• _Task brief_
After locating the line that contains "subscript style |" in the data below, set down exactly that line and each one after it through the line that contains "cover height |", and nothing more.

● ● ● ● ●

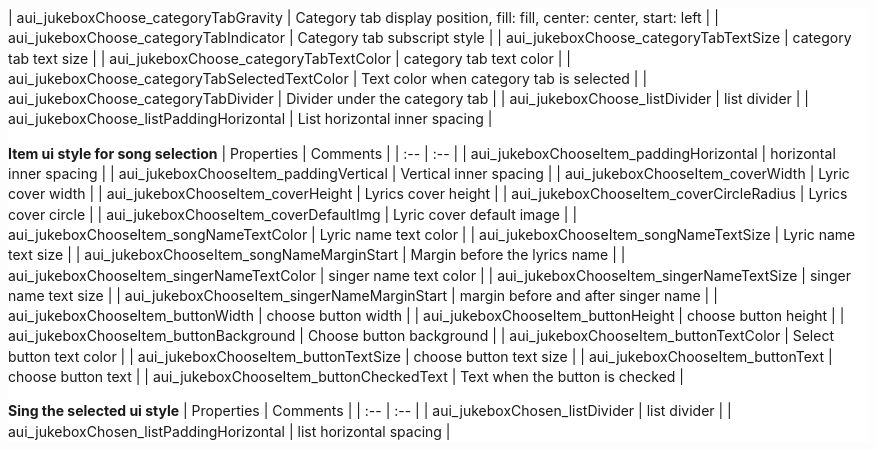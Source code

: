 | aui_jukeboxChoose_categoryTabGravity | Category tab display position, fill: fill, center: center, start: left |
| aui_jukeboxChoose_categoryTabIndicator | Category tab subscript style |
| aui_jukeboxChoose_categoryTabTextSize | category tab text size |
| aui_jukeboxChoose_categoryTabTextColor | category tab text color |
| aui_jukeboxChoose_categoryTabSelectedTextColor | Text color when category tab is selected |
| aui_jukeboxChoose_categoryTabDivider | Divider under the category tab |
| aui_jukeboxChoose_listDivider | list divider |
| aui_jukeboxChoose_listPaddingHorizontal | List horizontal inner spacing |

**Item ui style for song selection**
| Properties | Comments |
| :-- | :-- |
| aui_jukeboxChooseItem_paddingHorizontal | horizontal inner spacing |
| aui_jukeboxChooseItem_paddingVertical | Vertical inner spacing |
| aui_jukeboxChooseItem_coverWidth | Lyric cover width |
| aui_jukeboxChooseItem_coverHeight | Lyrics cover height |
| aui_jukeboxChooseItem_coverCircleRadius | Lyrics cover circle |
| aui_jukeboxChooseItem_coverDefaultImg | Lyric cover default image |
| aui_jukeboxChooseItem_songNameTextColor | Lyric name text color |
| aui_jukeboxChooseItem_songNameTextSize | Lyric name text size |
| aui_jukeboxChooseItem_songNameMarginStart | Margin before the lyrics name |
| aui_jukeboxChooseItem_singerNameTextColor | singer name text color |
| aui_jukeboxChooseItem_singerNameTextSize | singer name text size |
| aui_jukeboxChooseItem_singerNameMarginStart | margin before and after singer name |
| aui_jukeboxChooseItem_buttonWidth | choose button width |
| aui_jukeboxChooseItem_buttonHeight | choose button height |
| aui_jukeboxChooseItem_buttonBackground | Choose button background |
| aui_jukeboxChooseItem_buttonTextColor | Select button text color |
| aui_jukeboxChooseItem_buttonTextSize | choose button text size |
| aui_jukeboxChooseItem_buttonText | choose button text |
| aui_jukeboxChooseItem_buttonCheckedText | Text when the button is checked |

**Sing the selected ui style**
| Properties | Comments |
| :-- | :-- |
| aui_jukeboxChosen_listDivider | list divider |
| aui_jukeboxChosen_listPaddingHorizontal | list horizontal spacing |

● ● ● ● ●

• _Solution for this problem_
| aui_jukeboxChoose_categoryTabIndicator | Category tab subscript style |
| aui_jukeboxChoose_categoryTabTextSize | category tab text size |
| aui_jukeboxChoose_categoryTabTextColor | category tab text color |
| aui_jukeboxChoose_categoryTabSelectedTextColor | Text color when category tab is selected |
| aui_jukeboxChoose_categoryTabDivider | Divider under the category tab |
| aui_jukeboxChoose_listDivider | list divider |
| aui_jukeboxChoose_listPaddingHorizontal | List horizontal inner spacing |

**Item ui style for song selection**
| Properties | Comments |
| :-- | :-- |
| aui_jukeboxChooseItem_paddingHorizontal | horizontal inner spacing |
| aui_jukeboxChooseItem_paddingVertical | Vertical inner spacing |
| aui_jukeboxChooseItem_coverWidth | Lyric cover width |
| aui_jukeboxChooseItem_coverHeight | Lyrics cover height |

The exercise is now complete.